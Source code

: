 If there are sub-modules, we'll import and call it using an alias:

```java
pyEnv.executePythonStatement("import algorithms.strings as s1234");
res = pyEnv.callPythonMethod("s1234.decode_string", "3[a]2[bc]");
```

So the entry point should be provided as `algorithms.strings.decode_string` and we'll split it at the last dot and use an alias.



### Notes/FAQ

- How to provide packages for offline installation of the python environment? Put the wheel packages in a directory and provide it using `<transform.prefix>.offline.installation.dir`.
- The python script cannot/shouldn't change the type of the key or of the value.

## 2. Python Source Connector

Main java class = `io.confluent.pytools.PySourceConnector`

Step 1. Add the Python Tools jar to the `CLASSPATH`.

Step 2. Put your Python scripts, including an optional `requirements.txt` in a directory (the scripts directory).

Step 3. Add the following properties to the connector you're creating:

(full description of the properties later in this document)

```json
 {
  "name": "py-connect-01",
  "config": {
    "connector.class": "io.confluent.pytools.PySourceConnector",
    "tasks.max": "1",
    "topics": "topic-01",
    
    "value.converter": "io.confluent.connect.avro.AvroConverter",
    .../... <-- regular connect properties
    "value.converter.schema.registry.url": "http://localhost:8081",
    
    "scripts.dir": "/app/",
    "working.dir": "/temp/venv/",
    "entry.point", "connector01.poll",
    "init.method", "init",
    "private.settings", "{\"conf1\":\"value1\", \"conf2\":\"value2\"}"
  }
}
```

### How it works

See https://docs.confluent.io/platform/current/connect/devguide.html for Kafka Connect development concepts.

To do: Your answer must be the lines above from the one containing "### Notes/FAQ" to the one containing "### How it works", both included, restated word for word.

Output of the task:
### Notes/FAQ

- How to provide packages for offline installation of the python environment? Put the wheel packages in a directory and provide it using `<transform.prefix>.offline.installation.dir`.
- The python script cannot/shouldn't change the type of the key or of the value.

## 2. Python Source Connector

Main java class = `io.confluent.pytools.PySourceConnector`

Step 1. Add the Python Tools jar to the `CLASSPATH`.

Step 2. Put your Python scripts, including an optional `requirements.txt` in a directory (the scripts directory).

Step 3. Add the following properties to the connector you're creating:

(full description of the properties later in this document)

```json
 {
  "name": "py-connect-01",
  "config": {
    "connector.class": "io.confluent.pytools.PySourceConnector",
    "tasks.max": "1",
    "topics": "topic-01",
    
    "value.converter": "io.confluent.connect.avro.AvroConverter",
    .../... <-- regular connect properties
    "value.converter.schema.registry.url": "http://localhost:8081",
    
    "scripts.dir": "/app/",
    "working.dir": "/temp/venv/",
    "entry.point", "connector01.poll",
    "init.method", "init",
    "private.settings", "{\"conf1\":\"value1\", \"conf2\":\"value2\"}"
  }
}
```

### How it works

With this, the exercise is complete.